Nun stand ich vor der Eingangstür und starrte auf das Handy. Ich mochte schon immer Spaghetti Bolognese, aber mit roten Linsen... Das war jetzt eine dreiviertel Stunde her. Ich blöde Kuh machte mir Sorgen, ob ich ihr eine Rückzugsmöglichkeit bei meiner Nachricht ließ und dann antwortete ich nicht auf ihre einfache Frage... Während ich die Treppen zu meiner Wohnung hochstiefelte, grübelte ich tatsächlich darüber nach. Sollte ich zusagen? Konnte ich das? Der Freundin... Partnerin... Ex..., Lebensabschnittswitwe von Mama? Schon wieder zu viele blöde Gedanken, mein Kopf stand mir einfach nur im Weg. Und wenn mir etwas in den letzten Tagen bewusst wurde, dann das man nicht immer das Schwarz suchen sollte, sondern einfach mal das machen, worauf man Lust hatte. Und ich wollte Franzis Bolo. Eigentlich wollte ich bei Franzi sein, mit ihr plaudern und lachen.

‚Gerne, wann soll ich da sein?', tippte ich schneller, als mir lieb war. Wäre auch freundlicher gegangen. Noch bevor ich oben ankam und aufschließen konnte, kam die Antwort. ‚Zwölf Uhr', dazu ihr Adresse. Kaum war ich drin, kam die zweite Nachricht.. und die dritte. ‚Oder 11", ‚oder 13 Uhr, wie es bei dir passt'. Gefolgt von einem lächelnden Smiley.

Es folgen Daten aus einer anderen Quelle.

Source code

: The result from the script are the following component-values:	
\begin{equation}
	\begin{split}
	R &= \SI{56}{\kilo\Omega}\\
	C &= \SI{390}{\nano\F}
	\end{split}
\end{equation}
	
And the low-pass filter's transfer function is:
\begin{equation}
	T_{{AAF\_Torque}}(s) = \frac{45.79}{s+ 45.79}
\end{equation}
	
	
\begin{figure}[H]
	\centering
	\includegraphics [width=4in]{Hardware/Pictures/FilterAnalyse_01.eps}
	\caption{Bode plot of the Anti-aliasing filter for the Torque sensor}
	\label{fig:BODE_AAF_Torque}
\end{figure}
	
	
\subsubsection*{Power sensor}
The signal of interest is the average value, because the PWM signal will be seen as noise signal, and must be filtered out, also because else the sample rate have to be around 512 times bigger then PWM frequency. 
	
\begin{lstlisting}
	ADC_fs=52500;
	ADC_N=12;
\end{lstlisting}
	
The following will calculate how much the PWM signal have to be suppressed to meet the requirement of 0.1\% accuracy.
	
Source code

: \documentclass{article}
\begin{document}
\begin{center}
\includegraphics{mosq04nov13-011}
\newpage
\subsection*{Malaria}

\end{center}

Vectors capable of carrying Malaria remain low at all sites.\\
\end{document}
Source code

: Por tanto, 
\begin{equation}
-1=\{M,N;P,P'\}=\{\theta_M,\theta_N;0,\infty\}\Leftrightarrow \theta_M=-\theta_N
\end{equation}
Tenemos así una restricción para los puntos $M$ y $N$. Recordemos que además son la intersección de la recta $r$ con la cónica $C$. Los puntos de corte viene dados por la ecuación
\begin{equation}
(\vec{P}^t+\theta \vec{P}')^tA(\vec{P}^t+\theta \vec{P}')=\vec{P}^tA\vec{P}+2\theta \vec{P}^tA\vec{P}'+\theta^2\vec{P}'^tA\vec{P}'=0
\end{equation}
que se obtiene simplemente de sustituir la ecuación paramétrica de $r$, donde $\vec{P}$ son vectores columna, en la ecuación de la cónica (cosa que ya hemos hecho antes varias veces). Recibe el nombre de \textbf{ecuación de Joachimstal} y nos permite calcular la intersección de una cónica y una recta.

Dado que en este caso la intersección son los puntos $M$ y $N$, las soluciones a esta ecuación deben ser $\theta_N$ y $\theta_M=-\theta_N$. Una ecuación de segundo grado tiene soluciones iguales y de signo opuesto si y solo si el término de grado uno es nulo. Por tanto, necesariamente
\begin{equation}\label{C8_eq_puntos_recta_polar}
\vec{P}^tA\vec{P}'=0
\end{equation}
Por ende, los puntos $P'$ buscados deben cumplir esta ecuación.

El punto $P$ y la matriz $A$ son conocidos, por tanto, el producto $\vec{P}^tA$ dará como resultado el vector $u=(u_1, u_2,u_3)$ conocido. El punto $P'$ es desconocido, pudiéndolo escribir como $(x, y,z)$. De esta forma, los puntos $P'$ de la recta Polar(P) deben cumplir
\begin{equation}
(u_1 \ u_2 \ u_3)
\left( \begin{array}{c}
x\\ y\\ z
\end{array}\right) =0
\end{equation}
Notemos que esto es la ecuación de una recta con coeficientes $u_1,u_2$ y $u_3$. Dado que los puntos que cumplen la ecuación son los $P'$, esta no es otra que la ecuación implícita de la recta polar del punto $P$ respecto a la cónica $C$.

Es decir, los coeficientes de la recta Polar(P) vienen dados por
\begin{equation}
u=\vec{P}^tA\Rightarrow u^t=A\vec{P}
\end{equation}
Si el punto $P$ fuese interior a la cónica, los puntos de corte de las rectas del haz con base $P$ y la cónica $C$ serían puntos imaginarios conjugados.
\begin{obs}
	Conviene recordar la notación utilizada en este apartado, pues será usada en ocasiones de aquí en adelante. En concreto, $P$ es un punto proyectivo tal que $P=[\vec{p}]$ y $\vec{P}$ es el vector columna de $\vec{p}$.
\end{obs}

Meine Antwort war nicht weniger intelligent. ‚Gerne'. Das sagte viel aus, ich mochte es selber nicht, wenn man nicht wusste, wann Gäste kamen. ‚So gegen 11:30'. Im Spiegel sah ich, dass ich lächelte. Ich spürte es auch. Aber was ist, wenn ich trödel, mich verlaufe, oder...

‚Plus, Minus, muss auch noch den Bus checken', das sollte jetzt hinreichend genau sein und Platz für Unpünktlichkeiten lassen. Klang aber auch erschreckend hilflos. Also noch eine Nachricht nachgeschickt, ‚keine Sorge, bin vor 12 da'.

Ja, dachte ich. Das mach ich, aber erst einmal raus aus den Schuhen und Dusche.

‚Ich freu mich', leuchtete auf mein Handy. Jetzt kam ich nicht mal aus meinen Schuhen, ohne grinsend hängen zu bleiben und eine Antwort zu tippen. ‚Ich mich auch.'

Der Tag wurde besser, mein Hirn matschiger. Aber nichts, was eine Dusche nicht wieder hinbekommen würde, dachte ich zumindest. Ich seifte mir gerade die Beine ein, da kam die nächste Panik. Was zieh ich an? Legere Jeans? Lieber meine gute schwarze Stoffhose? Aber das war doch kein Date. Ein sommerliches Kleid? Zu fröhlich, unbeschwert? Bluse zu chic? Pullover zu nachlässig? Mein gelbes Top zu verspielt? Plötzlich hatte ich zu viele Teile, die alle zu nichts zu gebrauchen waren. In Rekordzeit hatte ich mich abgeseift, in ein Handtuch gewickelt und stand vor dem Schrank. Mit halbfeuchten Fingern sortierte ich Kleider, Hosen und Oberteile. Legte meine Wäsche dazu und verwarf alles wieder. Warum zum Henker machte ich mir eigentlich Gedanken um meine Wäsche? Es ging um ein Mittagsessen mit der Geliebten meiner Mama.